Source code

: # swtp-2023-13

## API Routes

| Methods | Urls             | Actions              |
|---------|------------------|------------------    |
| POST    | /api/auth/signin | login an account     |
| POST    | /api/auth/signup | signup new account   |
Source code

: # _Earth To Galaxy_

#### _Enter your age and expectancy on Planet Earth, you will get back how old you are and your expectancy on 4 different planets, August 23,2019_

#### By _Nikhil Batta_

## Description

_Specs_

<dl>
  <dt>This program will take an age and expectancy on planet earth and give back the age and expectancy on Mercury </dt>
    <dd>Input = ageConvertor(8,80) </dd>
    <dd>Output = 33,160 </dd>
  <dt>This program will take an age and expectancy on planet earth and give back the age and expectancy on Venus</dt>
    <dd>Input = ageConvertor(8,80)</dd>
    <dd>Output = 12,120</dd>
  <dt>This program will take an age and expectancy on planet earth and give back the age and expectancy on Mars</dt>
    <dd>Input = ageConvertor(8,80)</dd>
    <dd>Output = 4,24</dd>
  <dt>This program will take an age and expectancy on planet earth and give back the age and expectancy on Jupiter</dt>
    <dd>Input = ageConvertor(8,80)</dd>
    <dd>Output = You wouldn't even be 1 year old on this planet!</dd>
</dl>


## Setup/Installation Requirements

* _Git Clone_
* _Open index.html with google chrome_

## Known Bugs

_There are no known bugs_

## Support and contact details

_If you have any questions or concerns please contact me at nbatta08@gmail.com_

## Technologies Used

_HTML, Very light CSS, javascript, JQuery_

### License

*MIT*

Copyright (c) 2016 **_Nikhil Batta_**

What the exercise asks:
Reprint exactly the lines above that start at the one with "login an account" and end at the one with "#### By _Nikhil Batta_", keeping both and adding none.

Result of the exercise:
| POST    | /api/auth/signin | login an account     |
| POST    | /api/auth/signup | signup new account   |
Source code

: # _Earth To Galaxy_

#### _Enter your age and expectancy on Planet Earth, you will get back how old you are and your expectancy on 4 different planets, August 23,2019_

#### By _Nikhil Batta_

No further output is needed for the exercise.